In Braveheart (NBC Sunday at 9 p.m., completed Monday at 9 p.m.), Mel Gibson plays 13th-Century Scottish freedom fighter William Wallace, and, boy, is his heart ever brave, and he's smart too. At close to three hours, the 1995 "Braveheart" is a great big chunk of brogues and pillaging and whooping. Gibson, who also directed, is priming us for an epic experience--"Spartacus" in kilts. As a filmmaker, he lacks the epic gift, but the movie, scripted by Randall (no relation) Wallace, works on a fairly basic level as a hiss-the-English medieval Western. Gibson's calisthenic efforts are clunky but they're not boring, at least not until the film moves into battle overkill in the third hour and the soundtrack turns into one big aaarrgh.
The Mark of Zorro (AMC early Tuesday at 1:30 a.m.) is the 1920 film that once and for all established Douglas Fairbanks Sr.'s stardom. In the timelessly entertaining Fred Niblo-directed production, Fairbanks plays the ubiquitous masked avenger during the reign of an oppressive 1820s California governor. An aristocrat supposedly newly arrived from Spain, Fairbanks affects a foppishness that infuriates leading lady Marguerite De La Motte. "Zorro" plays like a period "Superman" and reveals, in its concern for much-abused and exploited American Indians, an unexpected social conscience. Other silent classics AMC is screening this week: the 1926 Tramp, Tramp, Tramp (early Thursday at 3 a.m.), with Harry Langdon and Joan Crawford, and the 1929 The Iron Mask (early Friday at 1:30 a.m.), a splendid version of the Dumas classic, with Fairbanks directed by Allan Dwan.

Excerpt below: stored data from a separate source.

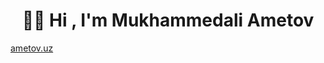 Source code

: <h1 align="center" decoration="none"><b>👋🏻 Hi , I'm Mukhammedali Ametov </b></h1>
<a align='center' size='2rem' href='https://ametov.uz'>ametov.uz</a>
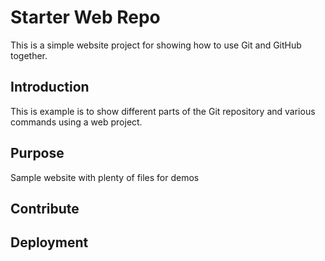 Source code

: # Starter Web Repo

This is a simple website project for showing how to use Git and GitHub together.

## Introduction

This is example is to show different parts of the Git repository and various commands using a web project.

## Purpose

Sample website with plenty of files for demos

## Contribute

## Deployment
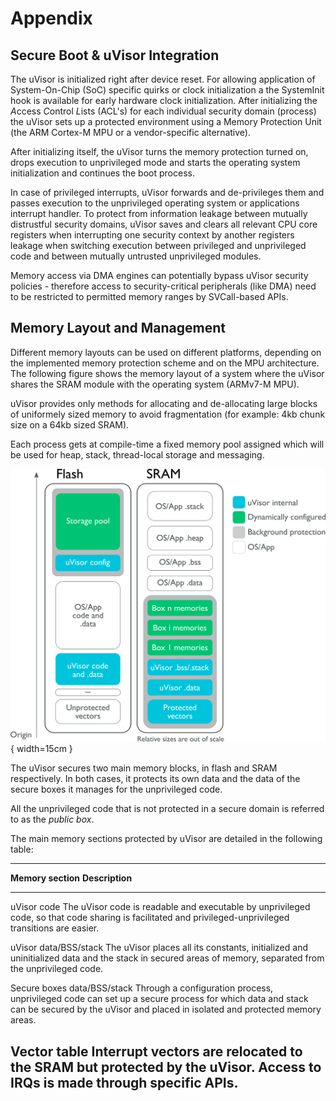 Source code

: # Appendix

## Secure Boot & uVisor Integration

The uVisor is initialized right after device reset. For allowing application of System-On-Chip (SoC) specific quirks or clock initialization a the SystemInit hook is available for early hardware clock initialization.
After initializing the *A*ccess *C*ontrol *L*ists (ACL's) for each individual security domain (process) the uVisor sets up a protected environment using a Memory Protection Unit (the ARM Cortex-M MPU or a vendor-specific alternative).

After initializing itself, the uVisor turns the memory protection turned on, drops execution to unprivileged mode and starts the operating system initialization and continues the boot process.

In case of privileged interrupts, uVisor forwards and de-privileges them and passes execution to the unprivileged operating system or applications interrupt handler.
To protect from information leakage between mutually distrustful security domains, uVisor saves and clears all relevant CPU core registers when interrupting one security context by another   registers leakage when switching execution between privileged and unprivileged code and between mutually untrusted unprivileged modules.

Memory access via DMA engines can potentially bypass uVisor security policies - therefore access to security-critical peripherals (like DMA) need to be restricted to permitted memory ranges by SVCall-based APIs.

## Memory Layout and Management

Different memory layouts can be used on different platforms, depending on the implemented memory protection scheme and on the MPU architecture. The following figure shows the memory layout of a system where the uVisor shares the SRAM module with the operating system (ARMv7-M MPU).

uVisor provides only methods for allocating and de-allocating large blocks of uniformely sized memory to avoid fragmentation (for example: 4kb chunk size on a 64kb sized SRAM).

Each process gets at compile-time a fixed memory pool assigned which will be used for heap, stack, thread-local storage and messaging.

![](images/memory_layout.png){ width=15cm }

The uVisor secures two main memory blocks, in flash and SRAM respectively. In both cases, it protects its own data and the data of the secure boxes it manages for the unprivileged code.

All the unprivileged code that is not protected in a secure domain is referred to as the *public box*.

The main memory sections protected by uVisor are detailed in the following table:

------------------------------------------------------------------------
**Memory section**          **Description**
--------------------------- --------------------------------------------
uVisor code                 The uVisor code is readable and executable
                            by unprivileged code, so that code sharing
                            is facilitated and privileged-unprivileged
                            transitions are easier.

uVisor data/BSS/stack       The uVisor places all its constants,
                            initialized and uninitialized data and the
                            stack in secured areas of memory, separated
                            from the unprivileged code.

Secure boxes data/BSS/stack Through a configuration process,
                            unprivileged code can set up a secure
                            process for which data and stack can be
                            secured by the uVisor and placed in
                            isolated and protected memory areas.

Vector table                Interrupt vectors are relocated to the SRAM
                            but protected by the uVisor. Access to IRQs
                            is made through specific APIs.
------------------------------------------------------------------------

In the 1984 Mike's Murder (TNT Thursday at 7:30 p.m.), Debra Winger loves not wisely but too well; the object of her affections becomes the pigeon in a Los Angeles haze of drugs and murder. A modern, overlooked, disquieting thriller by James Bridges; another of those movies that suffered grievously in the studio edit.
Imaginary Crimes (KCOP Friday at 8 p.m.), set in the early '60s, is about the family life of a con man. It's a terrific subject for a movie but, the way it's been done here, the story is mildewed with good intentions. The filmmakers seem to be flaunting what sensitive souls they are--more sensitive, even, than the characters in their movie. Harvey Keitel plays Ray Weiler, whose wife (played, in flashbacks, by Kelly Lynch) has died, leaving him in charge of two young daughters, Sonya, the elder (Fairuza Balk), and Greta (Elisabeth Moss). Ray is the kind of guy who is constantly cooking up get-rich-quick schemes and then wheedling out of the inevitable fallout. The emotional core of the 1994 film is Ray's abiding love for his daughters, but he's hopelessly mired in a small-timer's mind-set.